Los hemos visto desgañitarse y tirarse de los pelos; llorar y perder los estribos; manotear su impotencia y dejar, desfallecidos, que la rabia los domine; ofrecer la estampa triste de la desesperación. Y no hemos movido un dedo. Ni tú ni yo. De nada nos ha servido la teoría, el sabernos unos con los otros, compañeros de viaje, camaradas todos en la misma peregrinación. Incluso nos ha fastidiado la insistencia, la machaconería informativa, el empeño infame de meternos en casa el drama, los detalles ominosos, las aristas morbosas y la lividez de los inundados. Tampoco nos conmovieron las manos de la frustración y el despecho impresas en los muros de la burocracia, ni la patética ofuscación que llenó de barro a los reyes, ni las muecas doloridas, ni los lagrimones, ni las voces rotas. Nada hizo mella en la imperturbable indiferencia que nos gastamos o nos desgasta, con que nos cubrimos o nos descubre.
No ganas nada negándotelo. Debes afrontar la vergüenza de tu carácter, de tu natural indiferente y egoísta, para poder huir, antes de que zarpe, de la barcaza infernal. Hazlo para que tus contorsiones y rebullires —el mal de san Vito de tus remordimientos— no pongan sobre aviso al viejo e irascible barquero, porque si fija en ti su espantosa mirada, si repara en ese vivo que, despistado, se agita entre los espectros que se dispone a transportar, de nada servirán tus explicaciones, tus ruegos ni tus alaridos. Caronte no atiende a razones, y no te dejará escapar. Te mantendrá en el esquife a rebencazo limpio. Así que huye ahora que puedes; desembarca reconociéndotelo, corre confesándotelo, y no pares hasta que notes algo parecido a la compasión. Yo te acompaño, porque también lo necesito. Apartémonos juntos de la tenebrosa orilla de la Estigia. Reconozcámonos indiferentes. Confesémonos apáticos e inconmovibles. Entonemos a voz en grito el mea culpa.

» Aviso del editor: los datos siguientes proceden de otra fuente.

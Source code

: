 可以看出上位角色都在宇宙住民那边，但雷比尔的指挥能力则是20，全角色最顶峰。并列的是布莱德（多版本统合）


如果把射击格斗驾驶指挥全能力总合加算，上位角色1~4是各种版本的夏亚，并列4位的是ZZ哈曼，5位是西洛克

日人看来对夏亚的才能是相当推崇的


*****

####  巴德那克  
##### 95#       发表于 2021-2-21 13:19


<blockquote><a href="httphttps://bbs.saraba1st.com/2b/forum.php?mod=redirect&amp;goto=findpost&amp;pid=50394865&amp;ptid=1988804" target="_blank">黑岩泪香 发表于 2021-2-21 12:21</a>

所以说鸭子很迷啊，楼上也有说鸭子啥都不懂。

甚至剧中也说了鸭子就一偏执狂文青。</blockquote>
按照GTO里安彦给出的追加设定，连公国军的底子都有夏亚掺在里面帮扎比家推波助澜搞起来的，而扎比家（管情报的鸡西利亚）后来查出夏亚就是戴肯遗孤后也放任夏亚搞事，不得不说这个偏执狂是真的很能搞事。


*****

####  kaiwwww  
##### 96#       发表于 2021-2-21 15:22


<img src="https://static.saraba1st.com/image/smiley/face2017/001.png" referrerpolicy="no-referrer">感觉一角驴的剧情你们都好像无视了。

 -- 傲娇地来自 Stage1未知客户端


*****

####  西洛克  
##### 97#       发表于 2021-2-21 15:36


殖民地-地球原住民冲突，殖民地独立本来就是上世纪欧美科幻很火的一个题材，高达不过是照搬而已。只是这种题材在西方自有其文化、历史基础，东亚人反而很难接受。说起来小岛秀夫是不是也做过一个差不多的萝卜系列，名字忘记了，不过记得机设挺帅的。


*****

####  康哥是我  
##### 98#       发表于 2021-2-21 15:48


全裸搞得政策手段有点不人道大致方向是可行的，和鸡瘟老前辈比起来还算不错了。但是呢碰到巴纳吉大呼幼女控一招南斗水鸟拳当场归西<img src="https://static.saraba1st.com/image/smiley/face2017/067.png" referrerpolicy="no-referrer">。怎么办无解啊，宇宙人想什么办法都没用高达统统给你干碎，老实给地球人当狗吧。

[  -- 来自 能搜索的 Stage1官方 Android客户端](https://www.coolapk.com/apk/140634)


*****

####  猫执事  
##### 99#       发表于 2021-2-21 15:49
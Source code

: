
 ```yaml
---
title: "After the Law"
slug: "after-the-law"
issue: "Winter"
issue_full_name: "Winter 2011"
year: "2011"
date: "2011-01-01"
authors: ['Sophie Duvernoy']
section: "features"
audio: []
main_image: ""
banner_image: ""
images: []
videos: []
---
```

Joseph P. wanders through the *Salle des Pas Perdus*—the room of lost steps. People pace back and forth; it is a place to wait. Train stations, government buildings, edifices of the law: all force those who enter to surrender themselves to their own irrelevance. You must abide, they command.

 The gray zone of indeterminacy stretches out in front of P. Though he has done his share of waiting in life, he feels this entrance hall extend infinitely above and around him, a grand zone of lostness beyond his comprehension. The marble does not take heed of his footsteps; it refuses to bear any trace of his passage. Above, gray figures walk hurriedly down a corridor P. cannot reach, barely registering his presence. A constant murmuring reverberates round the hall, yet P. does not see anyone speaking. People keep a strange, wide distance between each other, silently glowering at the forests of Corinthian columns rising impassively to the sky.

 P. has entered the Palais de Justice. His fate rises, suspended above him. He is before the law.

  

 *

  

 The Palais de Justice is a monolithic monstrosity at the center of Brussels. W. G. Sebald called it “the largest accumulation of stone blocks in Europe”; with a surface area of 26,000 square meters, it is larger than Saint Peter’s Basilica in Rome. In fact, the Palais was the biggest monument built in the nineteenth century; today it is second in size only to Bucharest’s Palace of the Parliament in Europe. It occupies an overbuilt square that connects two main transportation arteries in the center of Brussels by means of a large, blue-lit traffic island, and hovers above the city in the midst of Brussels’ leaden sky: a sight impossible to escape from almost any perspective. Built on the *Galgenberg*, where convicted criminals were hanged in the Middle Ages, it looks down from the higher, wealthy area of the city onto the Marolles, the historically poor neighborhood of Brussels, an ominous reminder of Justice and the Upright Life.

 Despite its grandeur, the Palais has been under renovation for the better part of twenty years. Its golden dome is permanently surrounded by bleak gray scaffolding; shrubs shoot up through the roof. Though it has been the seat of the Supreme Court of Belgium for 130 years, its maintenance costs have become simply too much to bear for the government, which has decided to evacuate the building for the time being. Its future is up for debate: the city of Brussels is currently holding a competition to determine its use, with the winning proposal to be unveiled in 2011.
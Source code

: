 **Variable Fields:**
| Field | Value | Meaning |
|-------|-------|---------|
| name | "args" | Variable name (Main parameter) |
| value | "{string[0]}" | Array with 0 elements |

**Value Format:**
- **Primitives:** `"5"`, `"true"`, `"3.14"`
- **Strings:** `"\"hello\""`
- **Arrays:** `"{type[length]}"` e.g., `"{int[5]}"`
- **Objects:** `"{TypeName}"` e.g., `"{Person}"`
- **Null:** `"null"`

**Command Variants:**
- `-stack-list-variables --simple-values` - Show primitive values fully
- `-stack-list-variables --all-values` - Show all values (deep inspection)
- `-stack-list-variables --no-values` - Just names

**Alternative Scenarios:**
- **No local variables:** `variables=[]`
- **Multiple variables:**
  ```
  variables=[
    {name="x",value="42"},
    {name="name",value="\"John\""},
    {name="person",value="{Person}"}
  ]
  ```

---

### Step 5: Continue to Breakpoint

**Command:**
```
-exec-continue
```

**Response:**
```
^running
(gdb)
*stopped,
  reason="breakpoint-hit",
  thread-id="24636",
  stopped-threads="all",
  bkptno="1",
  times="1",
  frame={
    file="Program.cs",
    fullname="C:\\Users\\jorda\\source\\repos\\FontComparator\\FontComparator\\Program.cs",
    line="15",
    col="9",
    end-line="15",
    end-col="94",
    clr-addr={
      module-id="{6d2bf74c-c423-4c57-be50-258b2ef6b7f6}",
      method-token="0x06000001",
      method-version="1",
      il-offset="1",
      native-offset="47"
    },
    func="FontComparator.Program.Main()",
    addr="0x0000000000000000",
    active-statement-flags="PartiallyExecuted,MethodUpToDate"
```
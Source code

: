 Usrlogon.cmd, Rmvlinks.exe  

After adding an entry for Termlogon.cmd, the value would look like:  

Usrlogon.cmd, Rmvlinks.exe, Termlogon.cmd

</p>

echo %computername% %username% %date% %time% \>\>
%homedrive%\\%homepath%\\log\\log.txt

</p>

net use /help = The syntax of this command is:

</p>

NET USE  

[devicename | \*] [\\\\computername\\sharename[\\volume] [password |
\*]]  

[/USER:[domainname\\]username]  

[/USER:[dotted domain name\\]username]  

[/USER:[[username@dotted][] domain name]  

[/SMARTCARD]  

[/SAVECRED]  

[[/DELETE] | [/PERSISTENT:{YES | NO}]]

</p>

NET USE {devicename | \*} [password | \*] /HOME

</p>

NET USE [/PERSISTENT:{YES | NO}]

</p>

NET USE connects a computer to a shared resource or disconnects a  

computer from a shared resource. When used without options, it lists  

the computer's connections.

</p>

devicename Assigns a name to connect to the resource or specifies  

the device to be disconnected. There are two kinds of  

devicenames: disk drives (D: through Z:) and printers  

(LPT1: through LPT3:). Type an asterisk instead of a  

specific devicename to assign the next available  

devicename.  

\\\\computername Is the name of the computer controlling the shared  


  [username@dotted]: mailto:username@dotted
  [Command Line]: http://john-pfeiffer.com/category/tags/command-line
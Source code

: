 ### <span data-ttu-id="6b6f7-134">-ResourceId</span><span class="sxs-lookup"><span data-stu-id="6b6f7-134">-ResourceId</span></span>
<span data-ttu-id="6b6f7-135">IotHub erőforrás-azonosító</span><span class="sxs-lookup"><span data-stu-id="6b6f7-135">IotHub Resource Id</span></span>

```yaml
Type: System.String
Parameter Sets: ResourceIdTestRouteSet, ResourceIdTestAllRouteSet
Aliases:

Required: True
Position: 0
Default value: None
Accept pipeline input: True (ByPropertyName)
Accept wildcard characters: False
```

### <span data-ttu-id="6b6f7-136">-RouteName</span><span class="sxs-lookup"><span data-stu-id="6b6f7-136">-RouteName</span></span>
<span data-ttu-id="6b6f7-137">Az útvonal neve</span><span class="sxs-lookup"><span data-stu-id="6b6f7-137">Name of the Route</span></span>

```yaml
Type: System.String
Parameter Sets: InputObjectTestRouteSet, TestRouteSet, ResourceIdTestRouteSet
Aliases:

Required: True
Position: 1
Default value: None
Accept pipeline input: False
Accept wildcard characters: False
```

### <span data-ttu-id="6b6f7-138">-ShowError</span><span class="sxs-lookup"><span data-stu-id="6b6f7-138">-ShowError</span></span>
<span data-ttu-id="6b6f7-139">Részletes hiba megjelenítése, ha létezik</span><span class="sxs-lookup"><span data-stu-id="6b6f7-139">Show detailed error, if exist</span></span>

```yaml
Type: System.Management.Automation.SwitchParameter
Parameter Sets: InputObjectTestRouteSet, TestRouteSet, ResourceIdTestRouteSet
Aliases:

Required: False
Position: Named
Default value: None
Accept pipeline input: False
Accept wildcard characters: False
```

La única solución aceptable, que sería una reconstrucción gratuita y completa con cargo al erario, más un desvío monumental del condenado barranco, no llegará, no se hará, y aquello puede ser pasto de buitres y especuladores. Pero a ti eso no te preocupa. Ya funciona el tren y se han despejado las carreteras; lo tuyo ha vuelto a la normalidad, y a los demás —¡ay!— que les den morcilla. Se la darán, sí, pero con el queso rancio de la usura. Ni a ti ni a mí nos importa; pero yo al menos me lo he reconocido, me lo he confesado. ¿Cuándo lo harás tú? No hace falta que sea en este mismo instante, pero dime al menos que lo pensarás, que no renunciarás a la poca humanidad que te queda. No quisiera verte a la luz sulfurosa de la Estigia, uno más en la traílla de Caronte, esperando ser llevado al averno.
Quizá te parezco poético, pero sólo soy fidedigno. La vida humana, pese a sus épicas, es una constante lírica. “Poesía y verdad”, como escribió Goethe. Y el resto son escorias, pegotes y suciedades que nos endiña el maligno. Recházalos; reconócetelos; confiésatelos. Yo cabalgo hacia esa batalla, y te invito a que me acompañes. Recibiremos heridas en la refriega —heridas honrosas—; pero estaremos libres, en cuanto iniciemos la marcha, de la oscura mazmorra de la indiferencia, del pozo del báratro y el péndulo de Lucifer.